Think about it. The website needs to determine which certificate to use in order to decrypt traffic. Information at the network layer is not yet encrypted. At this level, we have access to the IP Address. So, by knowing the IP Address, IIS knows which certificate to use in order to decrypt traffic.
Therefore, it is not possible to have multiple certificates to one IP Address.
There is no problem at all if you attach multiple certificates to different IP Addresses, but it is not possible to attach multiple certificates to the same IP Address.
How Can We Have Multiples Certificates In One IP Address?
If this must be done, you have two options:
A) Use one certificate for all your sites
For all your sites under the same IP Address, use either a wildcard certificate or add all your domain names into the SAN property of the certificate.
So, with one certificate, you will cover all your sites.
B) Use Server Name Indication (SNI)
SNI extends the TLS protocol, allowing to specify the host name in the TLS handshake.
Without SNI, the host name lives at the application data layer. Information here cannot be accessed because it is encrypted, and we do not know which certificate to use yet. That is why the certificate needed to be attached to an IP Address.
By using SNI, the certificate will be attached not to the IP but to the host name itself.
If you run again the “netsh http show sslcert” command, notice how now the certificate is attached to the host name rather than the IP.
Hostname:port: awesomedefaultwebsite.space:443
Certificate Hash: XXXXXXXXXXXXXXXXXXXXXXXXXXXXXXXXXXb87331
Application ID : {4dc3e181-e14b-4a21-b022-59fc669b0914}
Certificate Store Name : My
In this manner, you can host multiple certificates under one IP Address because the certificate gets attach to the host name and SNI allows to specify host name during TLS handshake.
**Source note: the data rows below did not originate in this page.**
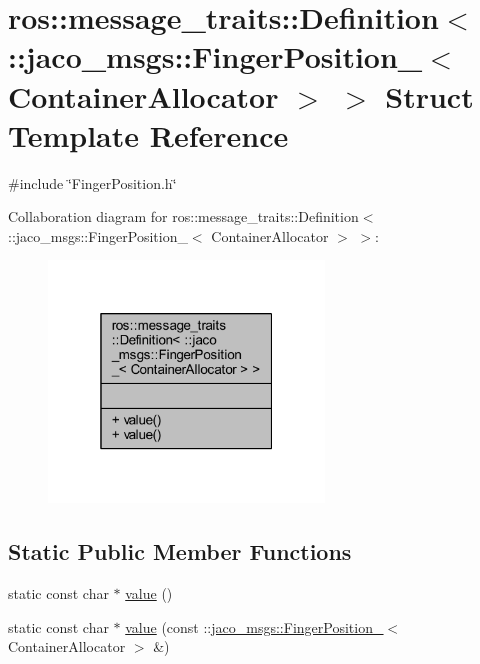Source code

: \hypertarget{structros_1_1message__traits_1_1Definition_3_01_1_1jaco__msgs_1_1FingerPosition___3_01ContainerAllocator_01_4_01_4}{}\section{ros\+:\+:message\+\_\+traits\+:\+:Definition$<$ \+:\+:jaco\+\_\+msgs\+:\+:Finger\+Position\+\_\+$<$ Container\+Allocator $>$ $>$ Struct Template Reference}
\label{structros_1_1message__traits_1_1Definition_3_01_1_1jaco__msgs_1_1FingerPosition___3_01ContainerAllocator_01_4_01_4}


{\ttfamily \#include \char`\"{}Finger\+Position.\+h\char`\"{}}



Collaboration diagram for ros\+:\+:message\+\_\+traits\+:\+:Definition$<$ \+:\+:jaco\+\_\+msgs\+:\+:Finger\+Position\+\_\+$<$ Container\+Allocator $>$ $>$\+:
\nopagebreak
\begin{figure}[H]
\begin{center}
\leavevmode
\includegraphics[width=208pt]{db/d7b/structros_1_1message__traits_1_1Definition_3_01_1_1jaco__msgs_1_1FingerPosition___3_01ContainerAllocator_01_4_01_4__coll__graph}
\end{center}
\end{figure}
\subsection*{Static Public Member Functions}
\begin{DoxyCompactItemize}
\item 
static const char $\ast$ \hyperlink{structros_1_1message__traits_1_1Definition_3_01_1_1jaco__msgs_1_1FingerPosition___3_01ContainerAllocator_01_4_01_4_a9e85a9210f058b97897cf1bafa1302c4}{value} ()
\item 
static const char $\ast$ \hyperlink{structros_1_1message__traits_1_1Definition_3_01_1_1jaco__msgs_1_1FingerPosition___3_01ContainerAllocator_01_4_01_4_a7f54bb0cc3ac6faf5080b54329a068af}{value} (const \+::\hyperlink{structjaco__msgs_1_1FingerPosition__}{jaco\+\_\+msgs\+::\+Finger\+Position\+\_\+}$<$ Container\+Allocator $>$ \&)
\end{DoxyCompactItemize}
Note that some browsers/applications may not support SNI, although most modern browsers do.
Key Takeaways
- Bindings are a collection of elements that define how your website will be accessed.
- Two same bindings cannot coexist.
- Bindings are stored at “C:\Windows\System32\inetsrv\Config\applicationHost.config”.
- IIS will only read SSL/TLS certificates at “Local Computer >Personal > Certificates” and in “.pfx” format.
- “netsh http show sslcert” command let us see the ssl bindings.
- If you have to host multiples certificate under one website you have two options: a) have them share one certificate; b) attach the certificate to the host name, rather than the IP Address (SNI).
- Server Name Indication (SNI) extends the TLS protocol, allowing to specify the host name in the TLS handshake.